Help Center/ GaussDB/ Centralized_8.x/ Best Practices/ Best Practices of Table Design
Updated on 2024-06-03 GMT+08:00

Best Practices of Table Design

Using Partitioned Tables

Partitioning refers to splitting what is logically one large table into smaller physical pieces based on specific schemes. The table based on the logic is called a partitioned table, and a physical piece is called a partition. Data is stored on these physical partitions, instead of the logical partitioned table. A partitioned table has the following advantages over an ordinary table:

  1. High query performance: You can specify partitions when querying partitioned tables, improving query efficiency.
  2. High availability: If a certain partition in a partitioned table is faulty, data in the other partitions is still available.
  3. Easy maintenance: To fix a partitioned table having a faulty partition, you only need to fix the partition itself.
    GaussDB supports level-1 and level-2 partitioned tables. There are four types of level-1 partitioned tables: range partitioned tables, interval partitioned tables, list partitioned tables, and hash partitioned tables. Level-2 partitioned tables are composed of nine combinations of any two of the following: range partitioned tables, list partitioned tables, and hash partitioned tables.
    • Range partitioned table: Data within a certain range is mapped to each partition. The range is determined by the partition key specified when the partitioned table is created. This partitioning method is most commonly used. The partition key is usually a date. For example, sales data is partitioned by month.
    • Interval partitioned table: a special type of range partitioned tables. Compared with range partitioned tables, interval value definition is added. When no matching partition can be found for an inserted record, a partition can be automatically created based on the interval value.
    • List partitioned table: Key values contained in the data are stored in different partitions, and the data is mapped to each partition in sequence. The key values contained in the partitions are specified when the partitioned table is created.
    • Hash partitioned table: Data is mapped to each partition based on the internal hash algorithm. The number of partitions is specified when the partitioned table is created.
    • Level-2 partitioned table: a partitioned table obtained by randomly combining range partitioning, list partitioning, and hash partitioning. Both level-1 and level-2 partitions can be defined in the preceding three ways.

Table Compression Level

When creating a table, you can customize the compression level and compression ratio of fields. Compression affects not only data loading but also data query. The COMPRESSION parameter specifies the table compression level.

Parameter description:

COMPRESSION specifies the compression level of table data. It determines the compression ratio and time. Generally, the higher the level of compression, the higher the ratio, the longer the time; and the lower the level of compression, the lower the ratio, the shorter the time. The actual compression ratio depends on the distribution mode of table data loaded.

Value range:

  • Valid values for row-store tables are YES and NO, and the default is NO.
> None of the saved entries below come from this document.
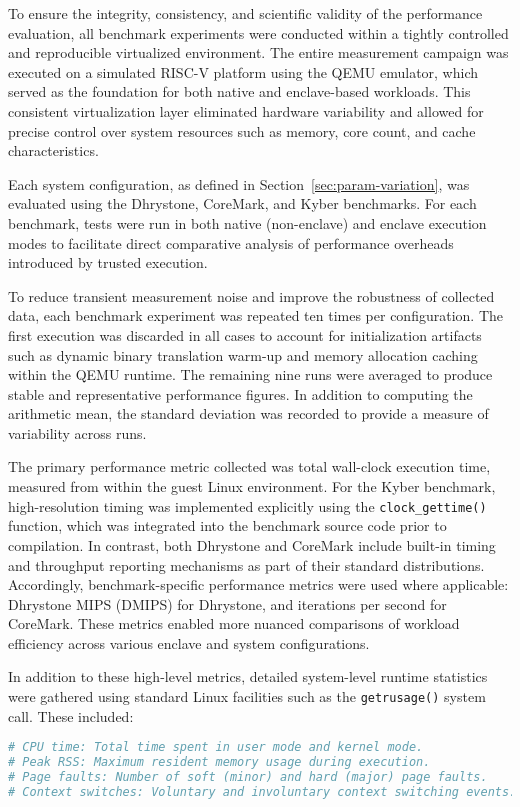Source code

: To ensure the integrity, consistency, and scientific validity of the performance evaluation, all benchmark experiments were conducted within a tightly controlled and reproducible virtualized environment. The entire measurement campaign was executed on a simulated RISC-V platform using the QEMU emulator, which served as the foundation for both native and enclave-based workloads. This consistent virtualization layer eliminated hardware variability and allowed for precise control over system resources such as memory, core count, and cache characteristics.

Each system configuration, as defined in Section~\ref{sec:param-variation}, was evaluated using the Dhrystone, CoreMark, and Kyber benchmarks. For each benchmark, tests were run in both native (non-enclave) and enclave execution modes to facilitate direct comparative analysis of performance overheads introduced by trusted execution.

To reduce transient measurement noise and improve the robustness of collected data, each benchmark experiment was repeated ten times per configuration. The first execution was discarded in all cases to account for initialization artifacts such as dynamic binary translation warm-up and memory allocation caching within the QEMU runtime. The remaining nine runs were averaged to produce stable and representative performance figures. In addition to computing the arithmetic mean, the standard deviation was recorded to provide a measure of variability across runs.

The primary performance metric collected was total wall-clock execution time, measured from within the guest Linux environment. For the Kyber benchmark, high-resolution timing was implemented explicitly using the \texttt{clock\_gettime()} function, which was integrated into the benchmark source code prior to compilation. In contrast, both Dhrystone and CoreMark include built-in timing and throughput reporting mechanisms as part of their standard distributions. Accordingly, benchmark-specific performance metrics were used where applicable: Dhrystone MIPS (DMIPS) for Dhrystone, and iterations per second for CoreMark. These metrics enabled more nuanced comparisons of workload efficiency across various enclave and system configurations.

In addition to these high-level metrics, detailed system-level runtime statistics were gathered using standard Linux facilities such as the \texttt{getrusage()} system call. These included:

\begin{lstlisting}[language=bash]
# CPU time: Total time spent in user mode and kernel mode.
# Peak RSS: Maximum resident memory usage during execution.
# Page faults: Number of soft (minor) and hard (major) page faults.
# Context switches: Voluntary and involuntary context switching events.
\end{lstlisting}



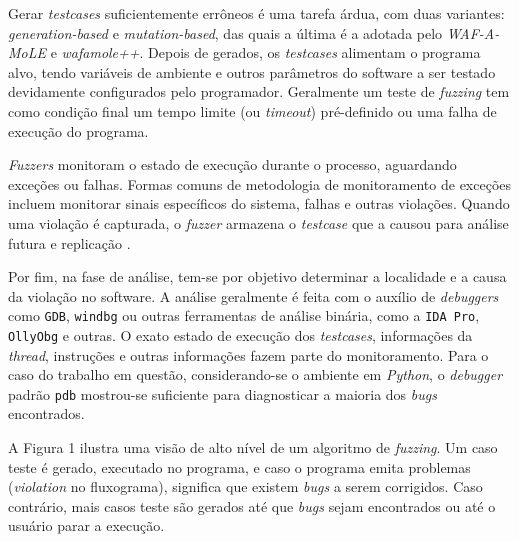 Gerar \textit{testcases} suficientemente errôneos é uma tarefa árdua, com duas variantes: \textit{generation-based} e \textit{mutation-based}, das quais a última é a adotada pelo \textit{WAF-A-MoLE} e \textit{wafamole++}. Depois de gerados, os \textit{testcases} alimentam o programa alvo, tendo variáveis de ambiente e outros parâmetros do software a ser testado devidamente configurados pelo programador. Geralmente um teste de \textit{fuzzing} tem como condição final um tempo limite (ou \textit{timeout}) pré-definido ou uma falha de execução do programa.

\textit{Fuzzers} monitoram o estado de execução durante o processo, aguardando exceções ou falhas.  Formas comuns de metodologia de monitoramento de exceções incluem monitorar sinais específicos do sistema, falhas e outras violações. Quando uma violação é capturada, o \textit{fuzzer} armazena o \textit{testcase} que a causou para análise futura e replicação \cite{li2018fuzzing}.

Por fim, na fase de análise, tem-se por objetivo determinar a localidade e a causa da violação no software. A análise geralmente é feita com o auxílio de \textit{debuggers} como \verb+GDB+, \verb+windbg+ ou outras ferramentas de análise binária, como a \verb+IDA Pro+, \verb+OllyObg+ e outras. O exato estado de execução dos \textit{testcases}, informações da \textit{thread}, instruções e outras informações fazem parte do monitoramento. Para o caso do trabalho em questão, considerando-se o ambiente em \textit{Python}, o \textit{debugger} padrão \verb+pdb+ mostrou-se suficiente para diagnosticar a maioria dos \textit{bugs} encontrados. 

A Figura 1 ilustra uma visão de alto nível de um algoritmo de \textit{fuzzing}. Um caso teste é gerado, executado no programa, e caso o programa emita problemas (\textit{violation} no fluxograma), significa que existem \textit{bugs} a serem corrigidos. Caso contrário, mais casos teste são gerados até que \textit{bugs} sejam encontrados ou até o usuário parar a execução.

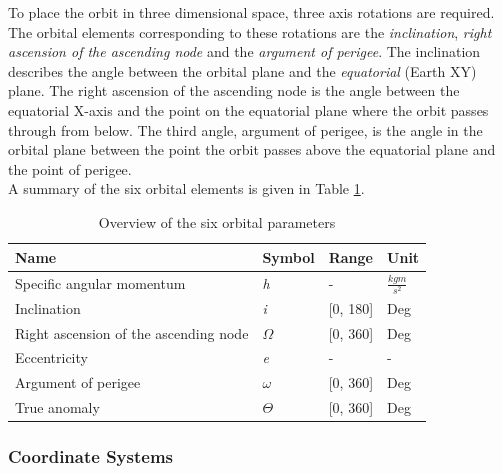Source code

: To place the orbit in three dimensional space, three axis rotations are required. The orbital elements corresponding to these rotations are the \textit{inclination}, \textit{right ascension of the ascending node} and the \textit{argument of perigee}. The inclination describes the angle between the orbital plane and the \textit{equatorial} (Earth XY) plane. The right ascension of the ascending node is the angle between the equatorial X-axis and the point on the equatorial plane where the orbit passes through from below. The third angle, argument of perigee, is the angle in the orbital plane between the point the orbit passes above the equatorial plane and the point of perigee. \\


A summary of the six orbital elements is given in Table \ref{table:orbital_parameters}. \\


\begin{table}[h]
\centering
\begin{tabular}{@{}llll@{}}
\toprule
Name                                  & Symbol              & Range     & Unit \\ \midrule
Specific angular momentum             & \textit{h}          & -         & $\frac{kgm}{s^2}$ \\
Inclination                           & \textit{i}          & [0, 180]  & Deg    \\
Right ascension of the ascending node & $\mathit{\Omega}$   & [0, 360]  & Deg  \\
Eccentricity                          & \textit{e}          & -         & -    \\
Argument of perigee                   & $\mathit{\omega}$   & [0, 360]  & Deg  \\
True anomaly                          & $\mathit{\Theta}$   & [0, 360]  & Deg  \\ \bottomrule
\end{tabular}
\caption{Overview of the six orbital parameters}
\label{table:orbital_parameters}
\end{table}


\subsubsection{Coordinate Systems}

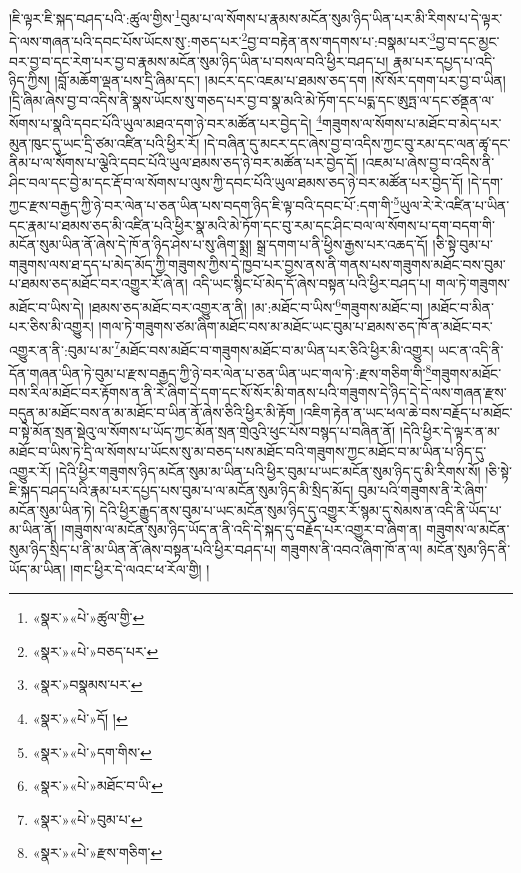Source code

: །ཇི་ལྟར་ཇི་སྐད་བཤད་པའི་:ཚུལ་གྱིས་\footnote{«སྣར་»«པེ་»ཚུལ་གྱི་}བུམ་པ་ལ་སོགས་པ་རྣམས་མངོན་སུམ་ཉིད་ཡིན་པར་མི་རིགས་པ་དེ་ལྟར་དེ་ལས་གཞན་པའི་དབང་པོས་ཡོངས་སུ་:གཅད་པར་\footnote{«སྣར་»«པེ་»བཅད་པར་}བྱ་བ་བརྟེན་ནས་གདགས་པ་:བསྣམ་པར་\footnote{«སྣར་»བསྣམས་པར་}བྱ་བ་དང་མྱང་བར་བྱ་བ་དང་རེག་པར་བྱ་བ་རྣམས་མངོན་སུམ་ཉིད་ཡིན་པ་བསལ་བའི་ཕྱིར་བཤད་པ། རྣམ་པར་དཔྱད་པ་འདི་ཉིད་ཀྱིས། །བློ་མཆོག་ལྡན་པས་དྲི་ཞིམ་དང་། །མངར་དང་འཇམ་པ་ཐམས་ཅད་དག །སོ་སོར་དགག་པར་བྱ་བ་ཡིན། །དྲི་ཞིམ་ཞེས་བྱ་བ་འདིས་ནི་སྣས་ཡོངས་སུ་གཅད་པར་བྱ་བ་སྣ་མའི་མེ་ཏོག་དང་པདྨ་དང་ཨུཏྤ་ལ་དང་ཙནྡན་ལ་སོགས་པ་སྣའི་དབང་པོའི་ཡུལ་མཐའ་དག་ཉེ་བར་མཚོན་པར་བྱེད་དེ། \footnote{«སྣར་»«པེ་»དོ། ། }གཟུགས་ལ་སོགས་པ་མཐོང་བ་མེད་པར་མུན་ཁུང་དུ་ཡང་དྲི་ཙམ་འཛིན་པའི་ཕྱིར་རོ། །དེ་བཞིན་དུ་མངར་དང་ཞེས་བྱ་བ་འདིས་ཀྱང་བུ་རམ་དང་ལན་ཚྭ་དང་ནིམ་པ་ལ་སོགས་པ་ལྕེའི་དབང་པོའི་ཡུལ་ཐམས་ཅད་ཉེ་བར་མཚོན་པར་བྱེད་དོ། །འཇམ་པ་ཞེས་བྱ་བ་འདིས་ནི་ཤིང་བལ་དང་བྱེ་མ་དང་རྡོ་བ་ལ་སོགས་པ་ལུས་ཀྱི་དབང་པོའི་ཡུལ་ཐམས་ཅད་ཉེ་བར་མཚོན་པར་བྱེད་དོ། །དེ་དག་ཀྱང་རྫས་བརྒྱད་ཀྱི་ཉེ་བར་ལེན་པ་ཅན་ཡིན་པས་བདག་ཉིད་ཇི་ལྟ་བའི་དབང་པོ་:དག་གི་\footnote{«སྣར་»«པེ་»དག་གིས་}ཡུལ་རེ་རེ་འཛིན་པ་ཡིན་དང་རྣམ་པ་ཐམས་ཅད་མི་འཛིན་པའི་ཕྱིར་སྣ་མའི་མེ་ཏོག་དང་བུ་རམ་དང་ཤིང་བལ་ལ་སོགས་པ་དག་བདག་གི་མངོན་སུམ་ཡིན་ནོ་ཞེས་དེ་ཁོ་ན་ཉིད་ཤེས་པ་སུ་ཞིག་སྨྲ། སྒྲ་དགག་པ་ནི་ཕྱིས་རྒྱས་པར་འཆད་དོ། །ཅི་སྟེ་བུམ་པ་གཟུགས་ལས་ཐ་དད་པ་མེད་མོད་ཀྱི་གཟུགས་ཀྱིས་དེ་ཁྱབ་པར་བྱས་ནས་ནི་གནས་པས་གཟུགས་མཐོང་བས་བུམ་པ་ཐམས་ཅད་མཐོང་བར་འགྱུར་རོ་ཞེ་ན། འདི་ཡང་སྙིང་པོ་མེད་དོ་ཞེས་བསྟན་པའི་ཕྱིར་བཤད་པ། གལ་ཏེ་གཟུགས་མཐོང་བ་ཡིས་དེ། །ཐམས་ཅད་མཐོང་བར་འགྱུར་ན་ནི། །མ་:མཐོང་བ་ཡིས་\footnote{«སྣར་»«པེ་»མཐོང་བ་ཡི་}གཟུགས་མཐོང་བ། །མཐོང་བ་མིན་པར་ཅིས་མི་འགྱུར། །གལ་ཏེ་གཟུགས་ཙམ་ཞིག་མཐོང་བས་མ་མཐོང་ཡང་བུམ་པ་ཐམས་ཅད་ཁོ་ན་མཐོང་བར་འགྱུར་ན་ནི་:བུམ་པ་མ་\footnote{«སྣར་»«པེ་»བུམ་པ་}མཐོང་བས་མཐོང་བ་གཟུགས་མཐོང་བ་མ་ཡིན་པར་ཅིའི་ཕྱིར་མི་འགྱུར། ཡང་ན་འདི་ནི་དོན་གཞན་ཡིན་ཏེ་བུམ་པ་རྫས་བརྒྱད་ཀྱི་ཉེ་བར་ལེན་པ་ཅན་ཡིན་ཡང་གལ་ཏེ་:རྫས་གཅིག་གི་\footnote{«སྣར་»«པེ་»རྫས་གཅིག་}གཟུགས་མཐོང་བས་རིལ་མཐོང་བར་རྟོགས་ན་ནི་རེ་ཞིག་དེ་དག་དང་སོ་སོར་མི་གནས་པའི་གཟུགས་དེ་ཉིད་དེ་དེ་ལས་གཞན་རྫས་བདུན་མ་མཐོང་བས་ན་མ་མཐོང་བ་ཡིན་ནོ་ཞེས་ཅིའི་ཕྱིར་མི་རྟོག །འཇིག་རྟེན་ན་ཡང་ཕལ་ཆེ་བས་བརྗོད་པ་མཐོང་བ་སྟེ་མོན་སྲན་སྡེའུ་ལ་སོགས་པ་ཡོད་ཀྱང་མོན་སྲན་གྲེའུའི་ཕུང་པོས་བསྙད་པ་བཞིན་ནོ། །དེའི་ཕྱིར་དེ་ལྟར་ན་མ་མཐོང་བ་ཡིས་ཏེ་དྲི་ལ་སོགས་པ་ཡོངས་སུ་མ་བཅད་པས་མཐོང་བའི་གཟུགས་ཀྱང་མཐོང་བ་མ་ཡིན་པ་ཉིད་དུ་འགྱུར་རོ། །དེའི་ཕྱིར་གཟུགས་ཉིད་མངོན་སུམ་མ་ཡིན་པའི་ཕྱིར་བུམ་པ་ཡང་མངོན་སུམ་ཉིད་དུ་མི་རིགས་སོ། །ཅི་སྟེ་ཇི་སྐད་བཤད་པའི་རྣམ་པར་དཔྱད་པས་བུམ་པ་ལ་མངོན་སུམ་ཉིད་མི་སྲིད་མོད། བུམ་པའི་གཟུགས་ནི་རེ་ཞིག་མངོན་སུམ་ཡིན་ཏེ། དེའི་ཕྱིར་རྒྱུད་ནས་བུམ་པ་ཡང་མངོན་སུམ་ཉིད་དུ་འགྱུར་རོ་སྙམ་དུ་སེམས་ན་འདི་ནི་ཡོད་པ་མ་ཡིན་ནོ། །གཟུགས་ལ་མངོན་སུམ་ཉིད་ཡོད་ན་ནི་འདི་དེ་སྐད་དུ་བརྗོད་པར་འགྱུར་བ་ཞིག་ན། གཟུགས་ལ་མངོན་སུམ་ཉིད་སྲིད་པ་ནི་མ་ཡིན་ནོ་ཞེས་བསྟན་པའི་ཕྱིར་བཤད་པ། གཟུགས་ནི་འབའ་ཞིག་ཁོ་ན་ལ། མངོན་སུམ་ཉིད་ནི་ཡོད་མ་ཡིན། །གང་ཕྱིར་དེ་ལའང་ཕ་རོལ་གྱི། །
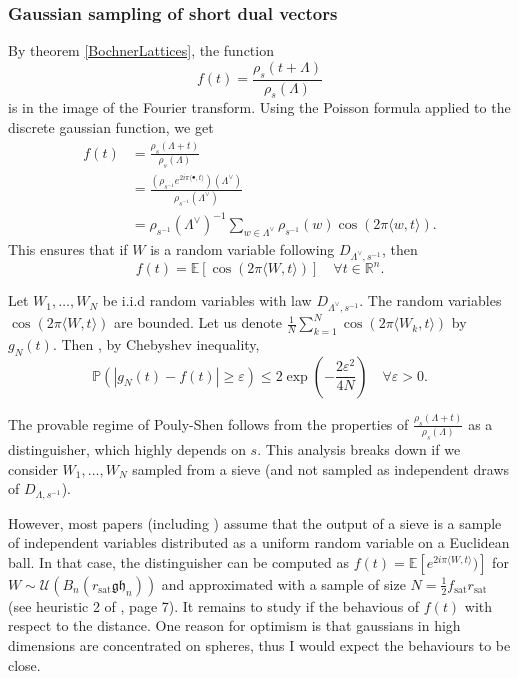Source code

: \documentclass{article}
\begin{document}
\subsubsection{Gaussian sampling of short dual vectors}
By theorem \ref{BochnerLattices}, the function 
\[f(t) = \frac{\rho_s(t+\Lambda)}{\rho_s(\Lambda)}\]
is in the image of the Fourier transform. Using the Poisson formula applied to the discrete gaussian function, we get 
\[\begin{split} 
f(t) & = \frac{ \rho_s (\Lambda + t)}{\rho_s (\Lambda )} \\ 
	& = \frac{ ( \rho_{s^{-1}} e^{2i\pi \langle \bullet , t\rangle }) (\Lambda^\vee) }{ \rho_{s^{-1}}(\Lambda^\vee)} \\
	& = \rho_{s^{-1}}(\Lambda^\vee)^{-1}\sum_{w\in \Lambda^\vee} \rho_{s^{-1}}(w) \cos (2\pi \langle w,t\rangle ) .
\end{split}\]
This ensures that if $W$ is a random variable following $D_{\Lambda^\vee, s^{-1}}$, then 
\[f(t) = \mathbb E[\cos (2\pi \langle W , t \rangle ) ] \quad \forall t\in \mathbb R^n.\] 

Let $W_1,\ldots , W_N$ be i.i.d random variables with law $D_{\Lambda^\vee, s^{-1}}$. The random variables $\cos (2\pi \langle W , t \rangle ) $ are bounded. 
Let us denote $\frac{1}{N}\sum_{k=1}^N \cos (2\pi \langle W_k , t \rangle )$ by $g_N(t)$. Then , by Chebyshev inequality,
\[\mathbb P( |g_N(t) - f(t) |\geq \varepsilon ) \leq  2 \exp( - \frac{2\varepsilon^2}{4N}) \quad \forall \varepsilon >0.\]

The provable regime of Pouly-Shen follows from the properties of $\frac{ \rho_s (\Lambda + t)}{\rho_s (\Lambda )}$ as a distinguisher, which highly depends on $s$. This analysis breaks down if we consider $W_1,\ldots , W_N$ sampled from a sieve (and not sampled as independent draws of $D_{\Lambda,s^{-1}}$). 

However, most papers (including \cite{ducas2023accurate}) assume that the output of a sieve is a sample of independent variables distributed as a uniform random variable on a Euclidean ball. In that case, the distinguisher can be computed as $f(t) = \mathbb E[e^{2i\pi\langle W , t \rangle} )]$ for $W\sim \mathcal U(B_n(r_{\text{sat}} \mathfrak{gh}_n))$ and approximated with a sample of size $N = \frac{1}{2}f_{\text{sat}}r_{\text{sat}} $ (see heuristic 2 of \cite{ducas2023accurate}, page 7). It remains to study if the behavious of $f(t)$ with respect to the distance. One reason for optimism is that gaussians in high dimensions are concentrated on spheres, thus I would expect the behaviours to be close. 
\end{document}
You can select different compression levels based on Table 1 in different scenarios.

Table 1 Application scenarios of compression levels

Compression Level

Application Scenario

Storage Model

YES

Enabling table compression: You are advised not to enable this function because the compression ratio of row-store tables is low.

Row store

NO

Disabling table compression.

Row store

Selecting a Data Type

Use the following principles to select efficient data types:

  1. Select data types that facilitate data calculation.

    Generally, the calculation of integers (including common comparison calculations, for example, =, >, <, >=, <=, and !=, as well as GROUP BY) is more efficient than that of strings and floating point numbers.

  2. Select data types with a short length.

    Data types with short length reduce both the data file size and the memory used for computing, improving the I/O and computing performance. For example, use SMALLINT instead of INT, and INT instead of BIGINT.

  3. Use the same data type for a join.

    You are advised to use the same data type for a join. To join columns with different data types, the database needs to convert them to the same type, which leads to additional performance overheads.